WHAT YOU HAVE TO DO
Would you output the entries below only from the line containing "pointers to somewhere" through the line containing "in the component.", exactly as they stand and with both ends included?

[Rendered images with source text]
Content starts

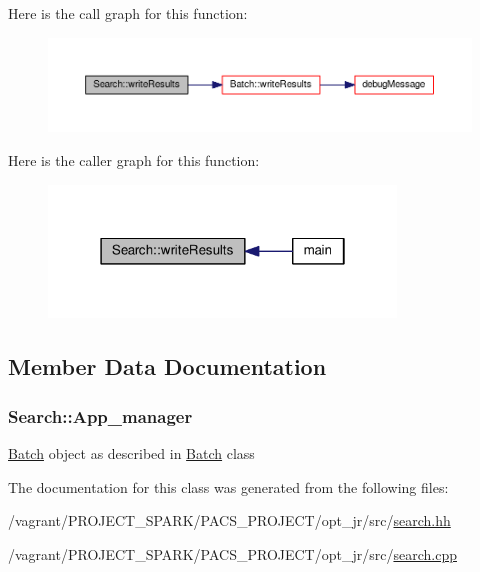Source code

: Here is the call graph for this function\-:
\nopagebreak
\begin{figure}[H]
\begin{center}
\leavevmode
\includegraphics[width=350pt]{classSearch_a5fd3baeb685f1ab699743b9a1d2fc4d6_cgraph}
\end{center}
\end{figure}




Here is the caller graph for this function\-:
\nopagebreak
\begin{figure}[H]
\begin{center}
\leavevmode
\includegraphics[width=262pt]{classSearch_a5fd3baeb685f1ab699743b9a1d2fc4d6_icgraph}
\end{center}
\end{figure}




\subsection{Member Data Documentation}
\hypertarget{classSearch_aa5f2a65e5b640dec221284069963b91a}{
\subsubsection[{App\-\_\-manager}]{ Search\-::\-App\-\_\-manager\hspace{0.3cm}{\ttfamily [private]}}}\label{classSearch_aa5f2a65e5b640dec221284069963b91a}
\hyperlink{classBatch}{Batch} object as described in \hyperlink{classBatch}{Batch} class 

The documentation for this class was generated from the following files\-:\begin{DoxyCompactItemize}
\item 
/vagrant/\-P\-R\-O\-J\-E\-C\-T\-\_\-\-S\-P\-A\-R\-K/\-P\-A\-C\-S\-\_\-\-P\-R\-O\-J\-E\-C\-T/opt\-\_\-jr/src/\hyperlink{search_8hh}{search.\-hh}\item 
/vagrant/\-P\-R\-O\-J\-E\-C\-T\-\_\-\-S\-P\-A\-R\-K/\-P\-A\-C\-S\-\_\-\-P\-R\-O\-J\-E\-C\-T/opt\-\_\-jr/src/\hyperlink{search_8cpp}{search.\-cpp}\end{DoxyCompactItemize}
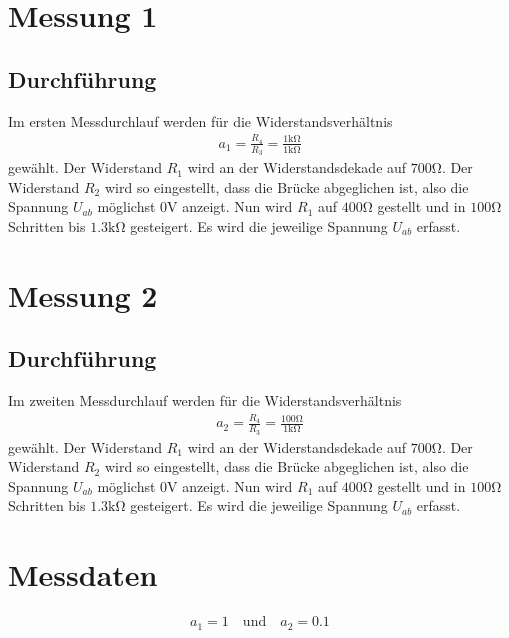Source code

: \section[Messung 1]{Messung 1}
\subsection{Durchführung}

Im ersten Messdurchlauf werden für die Widerstandsverhältnis
\begin{align}
    a_1 = \frac{R_4}{R_3} = \frac{1 \si{\kilo\ohm}}{1 \si{\kilo\ohm}}
\end{align}
gewählt.
Der Widerstand \( R_1 \) wird an der Widerstandsdekade auf \( 700 \si{\ohm} \).
Der Widerstand \( R_2 \) wird so eingestellt, dass die Brücke abgeglichen ist,
also die Spannung \( U_{ab} \) möglichst \( 0 \si{\volt} \) anzeigt.
Nun wird \( R_1 \) auf \( 400 \si{\ohm} \) gestellt und in \( 100 \si{\ohm} \) Schritten bis \( 1.3 \si{\kilo\ohm} \) gesteigert.
Es wird die jeweilige Spannung \( U_{ab} \) erfasst.

\section[Messung 2]{Messung 2}
\subsection{Durchführung}

Im zweiten Messdurchlauf werden für die Widerstandsverhältnis
\begin{align}
    a_2 = \frac{R_4}{R_3} = \frac{100 \si{\ohm}}{1 \si{\kilo\ohm}}
\end{align}
gewählt.
Der Widerstand \( R_1 \) wird an der Widerstandsdekade auf \( 700 \si{\ohm} \).
Der Widerstand \( R_2 \) wird so eingestellt, dass die Brücke abgeglichen ist,
also die Spannung \( U_{ab} \) möglichst \( 0 \si{\volt} \) anzeigt.
Nun wird \( R_1 \) auf \( 400 \si{\ohm} \) gestellt und in \( 100 \si{\ohm} \) Schritten bis \( 1.3 \si{\kilo\ohm} \) gesteigert.
Es wird die jeweilige Spannung \( U_{ab} \) erfasst.

\section[Messdaten]{Messdaten}

\begin{align*}
    a_1 = 1 \quad \text{und} \quad a_2 = 0.1
\end{align*}

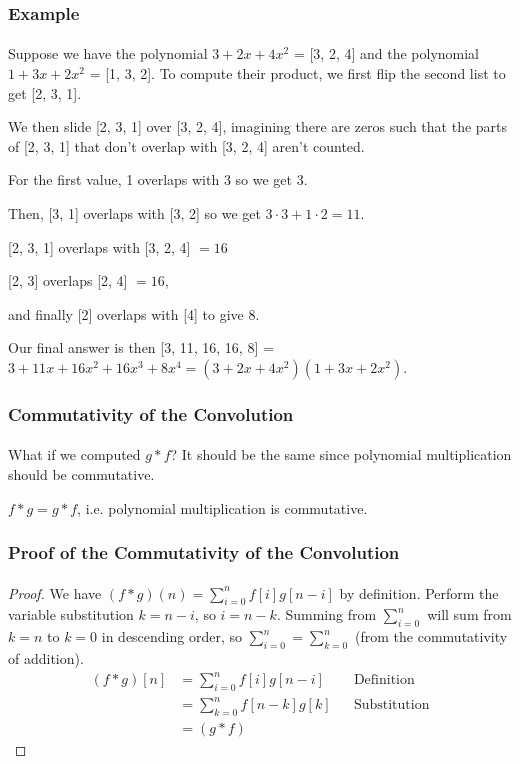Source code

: \documentclass{beamer}                             %
\begin{document}
\begin{frame}
\frametitle{Example}
\framesubtitle{}
Suppose we have the polynomial \( 3 + 2x + 4x^2 \) = [3, 2, 4]
and the polynomial \( 1 + 3x + 2x^2 \) = [1, 3, 2]. To compute their
product, we first flip the second list to get [2, 3, 1]. \pause

We then slide [2, 3, 1] over [3, 2, 4],
imagining there are zeros such that the parts of [2, 3, 1]
that don't overlap with [3, 2, 4] aren't counted. \pause

For the first value, 1 overlaps with 3 so we get 3. \pause

Then, [3, 1] overlaps with [3, 2] so we get \( 3 \cdot 3 + 1 \cdot 2 = 11 \).
\pause

[2, 3, 1] overlaps with [3, 2, 4] \( = 16 \) \pause

[2, 3] overlaps [2, 4] \( = 16 \), \pause

and finally [2] overlaps with [4] to give 8. \pause

Our final answer is then [3, 11, 16, 16, 8] = \( 3 + 11x + 16x^2 + 16x^3 + 8x^4
= (3 + 2x + 4x^2)(1 + 3x + 2x^2) \).
\end{frame}

\begin{frame}
\frametitle{Commutativity of the Convolution}
\framesubtitle{}
What if we computed \( g * f \)? It should be the same since
polynomial multiplication should be commutative.
\begin{theorem}
    \( f * g = g * f \), i.e. polynomial multiplication is commutative.
\end{theorem}
\end{frame}

\begin{frame}
\frametitle{Proof of the Commutativity of the Convolution}
\framesubtitle{}
\begin{proof}
    We have \( (f * g)(n) = \sum^n_{i = 0} f[i]g[n - i] \) by definition.
Perform the variable substitution \( k = n - i \), so \( i = n - k \).
Summing from \( \sum^n_{i = 0} \) will sum from \( k = n \) to \( k = 0 \)
in descending order, so \( \sum^n_{i = 0} = \sum^n_{k = 0} \)
(from the commutativity of addition).
\begin{align*}
    (f * g)[n] &= \sum^n_{i = 0} f[i]g[n - i] && \text{Definition} \\
               &= \sum^n_{k = 0} f[n - k]g[k] && \text{Substitution} \\
               &= (g * f)
\end{align*}
\end{proof}
\end{frame}
\end{document}
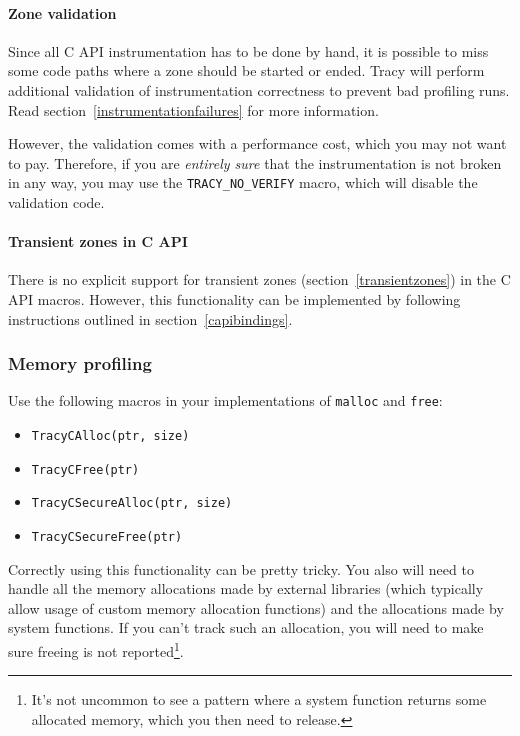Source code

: \documentclass[hidelinks,titlepage,a4paper]{article}
\begin{document}
\paragraph{Zone validation}

Since all C API instrumentation has to be done by hand, it is possible to miss some code paths where a zone should be started or ended. Tracy will perform additional validation of instrumentation correctness to prevent bad profiling runs. Read section~\ref{instrumentationfailures} for more information.

However, the validation comes with a performance cost, which you may not want to pay. Therefore, if you are \emph{entirely sure} that the instrumentation is not broken in any way, you may use the \texttt{TRACY\_NO\_VERIFY} macro, which will disable the validation code.

\paragraph{Transient zones in C API}

There is no explicit support for transient zones (section~\ref{transientzones}) in the C API macros. However, this functionality can be implemented by following instructions outlined in section~\ref{capibindings}.

\subsubsection{Memory profiling}

Use the following macros in your implementations of \texttt{malloc} and \texttt{free}:

\begin{itemize}
\item \texttt{TracyCAlloc(ptr, size)}
\item \texttt{TracyCFree(ptr)}
\item \texttt{TracyCSecureAlloc(ptr, size)}
\item \texttt{TracyCSecureFree(ptr)}
\end{itemize}

Correctly using this functionality can be pretty tricky. You also will need to handle all the memory allocations made by external libraries (which typically allow usage of custom memory allocation functions) and the allocations made by system functions. If you can't track such an allocation, you will need to make sure freeing is not reported\footnote{It's not uncommon to see a pattern where a system function returns some allocated memory, which you then need to release.}.
\end{document}
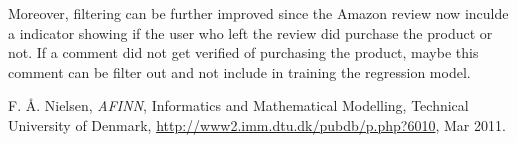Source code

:Moreover, filtering can be further improved since the Amazon review now inculde a indicator showing if the user who left the review did purchase the product or not. If a comment did not get verified of purchasing the product, maybe this comment can be filter out and not include in training the regression model.

\begin{thebibliography}{1}
	F. {\AA}. Nielsen, 
	{\em AFINN},
	Informatics and Mathematical Modelling, Technical University of Denmark,
	\url{http://www2.imm.dtu.dk/pubdb/p.php?6010},
	Mar 2011.
\end{thebibliography}
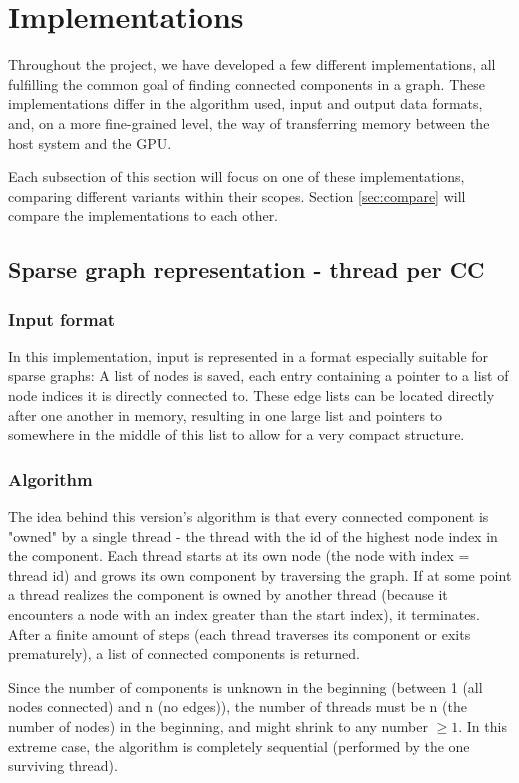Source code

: \documentclass[letta4 paper]{article}
\numberwithin{equation}{section}
\newcommand{\0}{\mathbf{0}}
\begin{document}
\newpage

\section{Implementations}
Throughout the project, we have developed a few different implementations, all
fulfilling the common goal of finding connected components in a graph. These
implementations differ in the algorithm used, input and output data formats,
and, on a more fine-grained level, the way of transferring memory between the
host system and the GPU.

Each subsection of this section will focus on one
of these implementations, comparing different variants within their
scopes. Section \ref{sec:compare} will compare the implementations to each
other.

\subsection{Sparse graph representation - thread per CC}
\subsubsection{Input format}
In this implementation, input is represented in a format especially suitable
for sparse graphs: A list of nodes is saved, each entry containing a pointer
to a list of node indices it is directly connected to. These edge lists can be
located directly after one another in memory, resulting in one large list and
pointers to somewhere in the middle of this list to allow for a very compact
structure.

\subsubsection{Algorithm}
The idea behind this version's algorithm is that every connected component is
"owned" by a single thread - the thread with the id of the highest node index
in the component. Each thread starts at its own node (the node with index =
thread id) and grows its own component by traversing the graph. If at some
point a thread realizes the component is owned by another thread (because it
encounters a node with an index greater than the start index), it
terminates. After a finite amount of steps (each thread traverses its
component or exits prematurely), a list of connected components is
returned.

Since the number of components is unknown in the beginning
(between 1 (all nodes connected) and n (no edges)), the number of threads must
be n (the number of nodes) in the beginning, and might shrink to any number
$\ge 1$. In this extreme case, the algorithm is completely sequential
(performed by the one surviving thread).
\end{document}
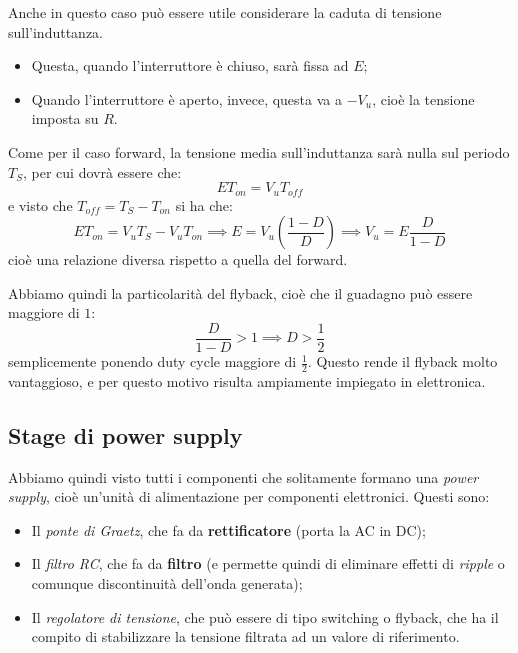 \documentclass[a4paper,11pt]{article}
\begin{document}
Anche in questo caso può essere utile considerare la caduta di tensione sull'induttanza.
\begin{itemize}
	\item Questa, quando l'interruttore è chiuso, sarà fissa ad $E$;
	\item Quando l'interruttore è aperto, invece, questa va a $-{V}_u$, cioè la tensione imposta su $R$.
\end{itemize}

Come per il caso forward, la tensione media sull'induttanza sarà nulla sul periodo $T_S$, per cui dovrà essere che:
$$
E T_{on} = V_u T_{off}
$$
e visto che $T_{off} = T_S - T_{on}$ si ha che:
$$
E T_{on} = V_u T_S - V_u T_{on} \implies E = V_u \left( \frac{1 - D}{D} \right) \implies V_u = E \frac{D}{1 - D}
$$
cioè una relazione diversa rispetto a quella del forward.

Abbiamo quindi la particolarità del flyback, cioè che il guadagno può essere maggiore di $1$:
$$
\frac{D}{1 - D} > 1 \implies D > \frac{1}{2}
$$
semplicemente ponendo duty cycle maggiore di $\frac{1}{2}$. Questo rende il flyback molto vantaggioso, e per questo motivo risulta ampiamente impiegato in elettronica.

\subsection{Stage di power supply}
Abbiamo quindi visto tutti i componenti che solitamente formano una \textit{power supply}, cioè un'unità di alimentazione per componenti elettronici. Questi sono:
\begin{itemize}
	\item Il \textit{ponte di Graetz}, che fa da \textbf{rettificatore} (porta la AC in DC);
	\item Il \textit{filtro RC}, che fa da \textbf{filtro} (e permette quindi di eliminare effetti di \textit{ripple} o comunque discontinuità dell'onda generata);
	\item Il \textit{regolatore di tensione}, che può essere di tipo switching o flyback, che ha il compito di stabilizzare la tensione filtrata ad un valore di riferimento.
\end{itemize}
\end{document}

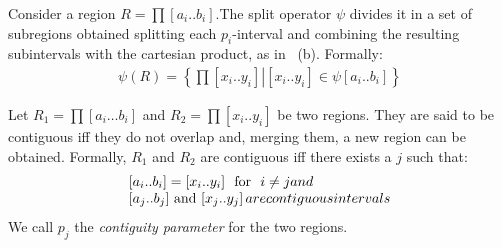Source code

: \begin{definition}
\label{pers02.def:Splitting-a-region}
Consider a region $R=\prod\left[a_{i}..b_{i}\right]$.The split operator $\psi$ divides it in a set of subregions obtained splitting each $p_i$-interval and combining the resulting subintervals with the cartesian product, as in ~(b). Formally:
	\begin{align}
		\psi(R) = \left\{ \left.\prod\left[x_{i}..y_{i}\right]\right|\left[x_{i}..y_{i}\right]\in \psi\left[a_{i}..b_{i}\right]  \right\} 
	\end{align}

\end{definition}


	\begin{figure}[t]
		\begin{center}
		\end{center}
	\end{figure}



\begin{definition}Let $R_{1}=\prod\left[a_{i}\dots b_{i}\right]$ and $R_{2}=\prod\left[x_{i}..y_{i}\right]$
be two regions. They are said to be contiguous iff they do not overlap and, merging them, a new region can be obtained. Formally, $R_1$ and $R_2$ are contiguous iff there exists a $j$ such that:
	\begin{align}\begin{array}{l}
		\left[a_{i}..b_{i}\right]=\left[x_{i}..y_{i}\right]$
	\mbox{ for } $i\neq j \mbox{      and} \\
		\left[a_{j}..b_{j}\right]$ and $\left[x_{j}..y_{j}\right] \mbox{ are contiguous intervals}
	\end{array}\end{align}
\noindent We call $p_j$ the \emph{contiguity parameter} for the two regions.
\end{definition}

Content ends

WRITTEN RESPONSE
pointers to somewhere in the middle of this list to allow for a very compact
structure.

\subsubsection{Algorithm}
The idea behind this version's algorithm is that every connected component is
"owned" by a single thread - the thread with the id of the highest node index
in the component. Each thread starts at its own node (the node with index =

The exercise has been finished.